SCHEMATOPOIESIS aims to develop a Greek style checker for technical documents, exploiting techniques from the area of Language Technology.
Both humans and computers may experience difficulties in understanding natural language due to its inherent ambiguity and complexity. Controlled languages handle this problem by simplifying the language. A controlled language is a language with a restricted syntax and vocabulary. Controlled languages are typically applied to technical documents. A consistent technical writing style improves comprehensibility adding to the quality of technical documentation. Such an approach is followed widely in technical documentation. For example, a simple set of style guidelines for user documentation might be: Make positive statements, Keep sentences short, Use only one idea per sentence, Use simple sentence structures, Use the active voice, Avoid conditional tenses, Use correct punctuation.
These restrictions help to preserve uniformity in the writing style, especially in cases where authors tend to follow diverse writing approaches, and to reduce ambiguities in the resulting text.
Using a controlled language also impacts translation. Translation requires a good understanding of the vocabulary, including terminology, and unambiguous understanding of the syntactic constructs used in the original text. Using a controlled language to ensure an unambiguous original text obviously makes translation more efficient and improves the quality of the translated version. Using a controlled language also opens the way to using machine translation systems. This is because the resources already provided for the controlled language (vocabulary, terminology support and syntax rules) can be used for training a machine translation system. This removes the need for post-editing of translated texts, and significantly reduces the turnaround time for texts and the resources required for translation.
SCHEMATOPOIESIS aims to develop the first Greek prototype style checker to assist Greek technical writers as well as to facilitate translation from Greek to other languages.
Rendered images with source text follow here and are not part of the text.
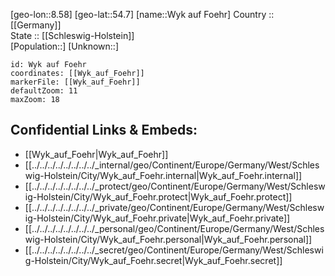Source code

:﻿---
location: [54.7,8.58] 
mapzoom: [7,12] 
mapmarker: city 
type: City
tags:
- geo/City


SpocWebEntityId: 35728
isDeleted: false
confidential: public

---
[geo-lon::8.58] 
[geo-lat::54.7] 
[name::Wyk auf Foehr] 
Country :: [[Germany]]  
State :: [[Schleswig-Holstein]]  
[Population::] 
[Unknown::] 


```leaflet
id: Wyk auf Foehr
coordinates: [[Wyk_auf_Foehr]] 
markerFile: [[Wyk_auf_Foehr]] 
defaultZoom: 11 
maxZoom: 18
```


## Confidential Links & Embeds: 
- [[Wyk_auf_Foehr|Wyk_auf_Foehr]]  
- [[../../../../../../../../_internal/geo/Continent/Europe/Germany/West/Schleswig-Holstein/City/Wyk_auf_Foehr.internal|Wyk_auf_Foehr.internal]] 
- [[../../../../../../../../_protect/geo/Continent/Europe/Germany/West/Schleswig-Holstein/City/Wyk_auf_Foehr.protect|Wyk_auf_Foehr.protect]] 
- [[../../../../../../../../_private/geo/Continent/Europe/Germany/West/Schleswig-Holstein/City/Wyk_auf_Foehr.private|Wyk_auf_Foehr.private]] 
- [[../../../../../../../../_personal/geo/Continent/Europe/Germany/West/Schleswig-Holstein/City/Wyk_auf_Foehr.personal|Wyk_auf_Foehr.personal]] 
- [[../../../../../../../../_secret/geo/Continent/Europe/Germany/West/Schleswig-Holstein/City/Wyk_auf_Foehr.secret|Wyk_auf_Foehr.secret]] 
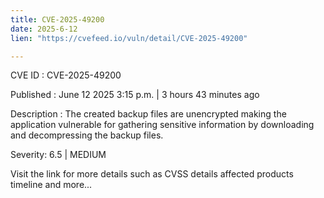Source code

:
 ```yaml
---
title: CVE-2025-49200
date: 2025-6-12
lien: "https://cvefeed.io/vuln/detail/CVE-2025-49200"

---
```


CVE ID : CVE-2025-49200

Published :  June 12
2025
3:15 p.m. | 3 hours
43 minutes ago

Description : The created backup files are unencrypted
making the application vulnerable for gathering sensitive information by downloading and decompressing the backup files.

Severity: 6.5 | MEDIUM

Visit the link for more details
such as CVSS details
affected products
timeline
and more...
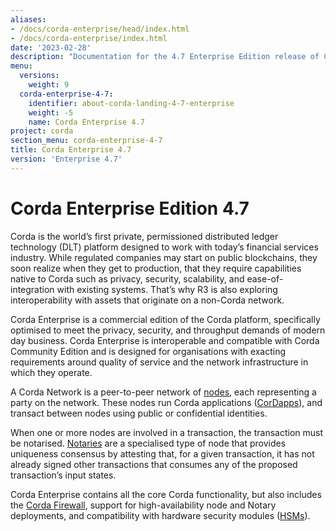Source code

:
 ```yaml
---
aliases:
- /docs/corda-enterprise/head/index.html
- /docs/corda-enterprise/index.html
date: '2023-02-28'
description: "Documentation for the 4.7 Enterprise Edition release of Corda"
menu:
  versions:
    weight: 9
  corda-enterprise-4-7:
    identifier: about-corda-landing-4-7-enterprise
    weight: -5
    name: Corda Enterprise 4.7
project: corda
section_menu: corda-enterprise-4-7
title: Corda Enterprise 4.7
version: 'Enterprise 4.7'
---
```


# Corda Enterprise Edition 4.7

Corda is the world’s first private, permissioned distributed ledger technology (DLT) platform designed to work with today’s financial services industry. While regulated companies may start on public blockchains, they soon realize when they get to production, that they require capabilities native to Corda such as privacy, security, scalability, and ease-of-integration with existing systems. That’s why R3 is also exploring interoperability with assets that originate on a non-Corda network.

Corda Enterprise is a commercial edition of the Corda platform, specifically optimised to meet the privacy, security, and
throughput demands of modern day business. Corda Enterprise is interoperable and compatible with Corda Community Edition and
is designed for organisations with exacting requirements around quality of service and the network infrastructure in
which they operate.

A Corda Network is a peer-to-peer network of [nodes](enterprise/node/component-topology.md), each representing a party on the network.
These nodes run Corda applications ([CorDapps](enterprise/cordapps/cordapp-overview.html)), and transact between nodes using public or
confidential identities.

When one or more nodes are involved in a transaction, the transaction must be notarised. [Notaries](enterprise/notary/ha-notary-service-overview.md) are a specialised type
of node that provides uniqueness consensus by attesting that, for a given transaction, it has not already signed other
transactions that consumes any of the proposed transaction’s input states.

Corda Enterprise contains all the core Corda functionality, but also includes the [Corda Firewall](enterprise/node/corda-firewall-component.md),
support for high-availability node and Notary deployments, and compatibility with hardware security modules ([HSMs](enterprise/node/operating/cryptoservice-configuration.md)).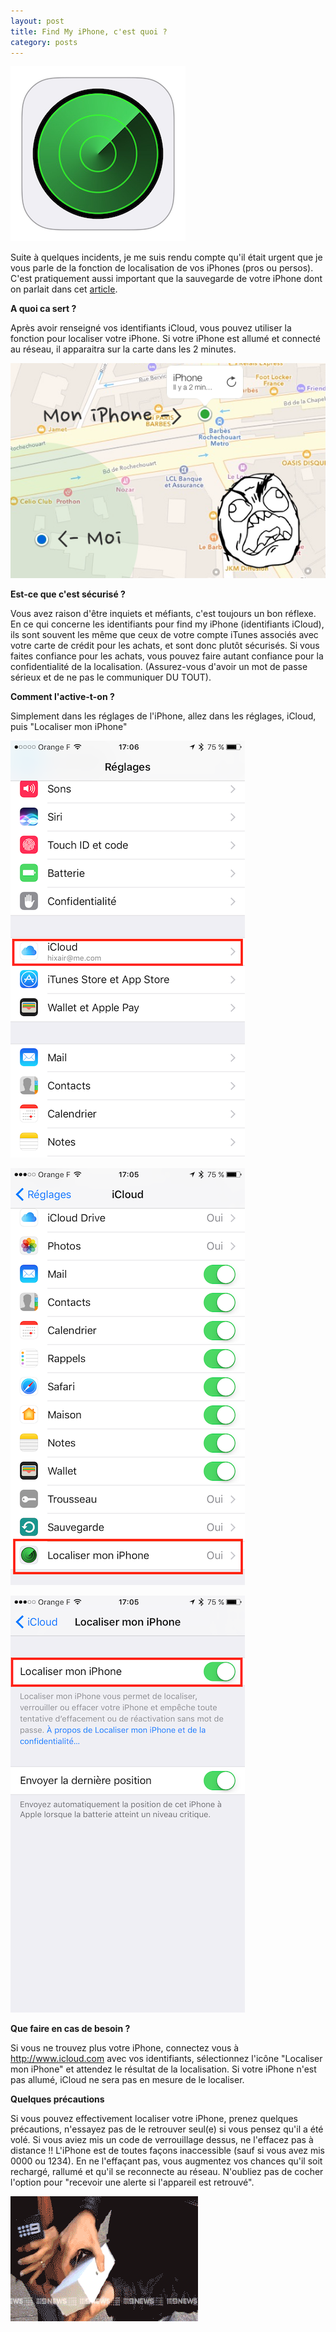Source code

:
 ```yaml
---
layout: post
title: Find My iPhone, c'est quoi ?
category: posts
---
```


![FindMyiPhone.png](/images/FindMyiPhone.png)

Suite à quelques incidents, je me suis rendu compte qu'il était urgent que je vous parle de la fonction de localisation de vos iPhones (pros ou persos).
C'est pratiquement aussi important que la sauvegarde de votre iPhone  dont on parlait dans cet [article](http://blog.mylittleit.fr/posts/2016/04/12/Les_Sauvegardes_iOS/).


**A quoi ca sert ?**

Après avoir renseigné vos identifiants iCloud, vous pouvez utiliser la fonction pour localiser votre iPhone. Si votre iPhone est allumé et connecté au réseau, il apparaitra sur la carte dans les 2 minutes.


![barbesfuu.png](/images/barbesfuu.png)

**Est-ce que c'est sécurisé ?**

Vous avez raison d'être inquiets et méfiants, c'est toujours un bon réflexe. En ce qui concerne les identifiants pour find my iPhone (identifiants iCloud), ils sont souvent les même que ceux de votre compte iTunes associés avec votre carte de crédit pour les achats, et sont donc plutôt sécurisés. Si vous faites confiance pour les achats, vous pouvez faire autant confiance pour la confidentialité de la localisation. 
(Assurez-vous d'avoir un mot de passe sérieux et de ne pas le communiquer DU TOUT).


**Comment l'active-t-on ?**

Simplement dans les réglages de l'iPhone, allez dans les réglages, iCloud, puis "Localiser mon iPhone" 

![IMG_0398.PNG](/images/IMG_0398.PNG)


![IMG_0396.PNG](/images/IMG_0396.PNG)


![IMG_0397.PNG](/images/IMG_0397.PNG)



**Que faire en cas de besoin ?**

Si vous ne trouvez plus votre iPhone, connectez vous à http://www.icloud.com avec vos identifiants, sélectionnez l'icône "Localiser mon iPhone" et attendez le résultat de la localisation.
Si votre iPhone n'est pas allumé, iCloud ne sera pas en mesure de le localiser.

**Quelques précautions**

Si vous pouvez effectivement localiser votre iPhone, prenez quelques précautions, n'essayez pas de le retrouver seul(e) si vous pensez qu'il a été volé.
Si vous aviez mis un code de verrouillage dessus, ne l'effacez pas à distance !! L'iPhone est de toutes façons inaccessible (sauf si vous avez mis 0000 ou 1234). En ne l'effaçant pas, vous augmentez vos chances qu'il soit rechargé, rallumé et qu'il se reconnecte au réseau.
N'oubliez pas de cocher l'option pour "recevoir une alerte si l'appareil est retrouvé".

![iphoneopening.gif](/images/iphoneopening.gif)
The project covers technical documents from the domain of computational equipment.
User Interface. Technical writers will be able to call the checker through their word processor. The technical document is first converted into an XML format in order to be processed by the checker. The checker outputs XML text containing the error tags in a format “understandable” by the word-processor in order to let the user see his/her errors.
Checker. This tool checks both text structure (e.g. line spacing, fonts used) and language (correct application of controlled language grammar and vocabulary). At first, XML text is checked using a structure DTD (Document Type Definition) and the corresponding error tags are attached. Then, text is processed using linguistic tools (tokeniser, sentence splitter, lexical analyser, syntactic analyser) in order to apply the language checker using the corresponding language DTD. This results to the attachment of error tags related to language use.
SCHEMATOPOIESIS’s technology will facilitate the writing of Greek technical documents as well as their translation into other languages. It can also be exploited in other domains of technical documents.